# AIM OF THE EXERCISE
Your task is to filter the data below down to the lines holding "remain".

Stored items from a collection
*** Block opens ***

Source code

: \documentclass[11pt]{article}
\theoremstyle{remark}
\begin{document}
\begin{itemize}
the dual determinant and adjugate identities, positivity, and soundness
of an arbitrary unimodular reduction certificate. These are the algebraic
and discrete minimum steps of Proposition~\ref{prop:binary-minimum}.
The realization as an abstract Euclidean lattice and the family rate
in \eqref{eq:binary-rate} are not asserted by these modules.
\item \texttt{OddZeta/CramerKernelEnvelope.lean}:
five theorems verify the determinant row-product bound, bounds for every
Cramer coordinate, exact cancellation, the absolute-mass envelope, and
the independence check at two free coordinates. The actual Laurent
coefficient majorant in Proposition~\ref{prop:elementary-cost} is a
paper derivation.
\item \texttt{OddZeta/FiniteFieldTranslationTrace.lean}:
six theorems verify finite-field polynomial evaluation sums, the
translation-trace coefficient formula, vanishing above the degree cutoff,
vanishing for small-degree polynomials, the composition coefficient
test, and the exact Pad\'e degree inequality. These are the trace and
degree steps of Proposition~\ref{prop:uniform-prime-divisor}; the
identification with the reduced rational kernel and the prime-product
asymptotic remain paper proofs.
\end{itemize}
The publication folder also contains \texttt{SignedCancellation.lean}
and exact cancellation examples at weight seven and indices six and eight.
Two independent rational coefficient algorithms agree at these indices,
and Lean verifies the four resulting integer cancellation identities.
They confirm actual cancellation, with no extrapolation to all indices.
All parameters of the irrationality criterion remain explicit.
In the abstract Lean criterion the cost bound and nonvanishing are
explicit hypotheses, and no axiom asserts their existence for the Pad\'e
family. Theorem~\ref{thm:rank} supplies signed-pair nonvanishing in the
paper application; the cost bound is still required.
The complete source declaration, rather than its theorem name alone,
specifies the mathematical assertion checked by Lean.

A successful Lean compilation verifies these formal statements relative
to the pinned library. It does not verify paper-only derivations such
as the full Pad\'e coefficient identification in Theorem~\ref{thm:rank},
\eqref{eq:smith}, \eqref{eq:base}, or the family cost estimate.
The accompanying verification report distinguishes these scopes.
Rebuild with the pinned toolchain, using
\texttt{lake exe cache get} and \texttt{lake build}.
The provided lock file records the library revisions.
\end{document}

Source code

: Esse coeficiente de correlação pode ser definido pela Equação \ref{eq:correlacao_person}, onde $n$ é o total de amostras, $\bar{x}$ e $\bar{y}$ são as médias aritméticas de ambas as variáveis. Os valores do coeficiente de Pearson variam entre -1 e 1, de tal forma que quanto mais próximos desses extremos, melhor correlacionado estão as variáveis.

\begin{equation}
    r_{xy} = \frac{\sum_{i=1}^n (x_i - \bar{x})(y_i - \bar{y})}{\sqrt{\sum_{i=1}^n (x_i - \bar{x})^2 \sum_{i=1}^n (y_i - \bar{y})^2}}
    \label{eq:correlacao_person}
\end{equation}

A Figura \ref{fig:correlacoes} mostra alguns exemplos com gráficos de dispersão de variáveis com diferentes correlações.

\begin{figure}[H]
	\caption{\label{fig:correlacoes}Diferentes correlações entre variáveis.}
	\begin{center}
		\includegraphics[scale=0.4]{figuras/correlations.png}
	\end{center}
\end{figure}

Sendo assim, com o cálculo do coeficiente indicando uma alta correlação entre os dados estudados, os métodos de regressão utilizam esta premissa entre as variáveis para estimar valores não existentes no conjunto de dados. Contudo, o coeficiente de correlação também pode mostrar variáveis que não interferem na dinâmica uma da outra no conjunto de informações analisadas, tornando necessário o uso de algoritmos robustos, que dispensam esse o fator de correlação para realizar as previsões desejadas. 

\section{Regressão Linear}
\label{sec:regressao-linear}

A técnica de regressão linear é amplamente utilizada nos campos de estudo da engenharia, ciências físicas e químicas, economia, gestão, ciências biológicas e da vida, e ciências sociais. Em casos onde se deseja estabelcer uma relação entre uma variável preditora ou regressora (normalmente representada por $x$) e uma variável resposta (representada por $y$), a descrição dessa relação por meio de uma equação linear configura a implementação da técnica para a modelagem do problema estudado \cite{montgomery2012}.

*** Block closes ***

# TASK ANSWER
asymptotic remain paper proofs.
All parameters of the irrationality criterion remain explicit.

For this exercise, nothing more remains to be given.